[[ Record excerpts, beginning ]]
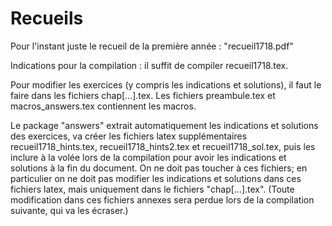 # Recueils

Pour l'instant juste le recueil de la première année : "recueil1718.pdf"

Indications pour la compilation : il suffit de compiler recueil1718.tex.

Pour modifier les exercices (y compris les indications et solutions), il faut le faire dans les fichiers chap[...].tex.
Les fichiers preambule.tex et macros_answers.tex contiennent les macros.

Le package "answers" extrait automatiquement les indications et solutions des exercices, va créer les fichiers latex supplémentaires recueil1718_hints.tex, recueil1718_hints2.tex et recueil1718_sol.tex, puis les inclure à la volée lors de la compilation pour avoir les indications et solutions à la fin du document. On ne doit pas toucher à ces fichiers; en particulier on ne doit pas modifier les indications et solutions dans ces fichiers latex, mais uniquement dans le fichiers "chap[...].tex". (Toute modification dans ces fichiers annexes sera perdue lors de la compilation suivante, qui va les écraser.)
[[ Record excerpts, end ]]
Prompt. Print the material above once more, exactly, minus the pictures.

Solution for this exercise.
 # Recueils

Pour l'instant juste le recueil de la première année : "recueil1718.pdf"

Indications pour la compilation : il suffit de compiler recueil1718.tex.

Pour modifier les exercices (y compris les indications et solutions), il faut le faire dans les fichiers chap[...].tex.
Les fichiers preambule.tex et macros_answers.tex contiennent les macros.

Le package "answers" extrait automatiquement les indications et solutions des exercices, va créer les fichiers latex supplémentaires recueil1718_hints.tex, recueil1718_hints2.tex et recueil1718_sol.tex, puis les inclure à la volée lors de la compilation pour avoir les indications et solutions à la fin du document. On ne doit pas toucher à ces fichiers; en particulier on ne doit pas modifier les indications et solutions dans ces fichiers latex, mais uniquement dans le fichiers "chap[...].tex". (Toute modification dans ces fichiers annexes sera perdue lors de la compilation suivante, qui va les écraser.)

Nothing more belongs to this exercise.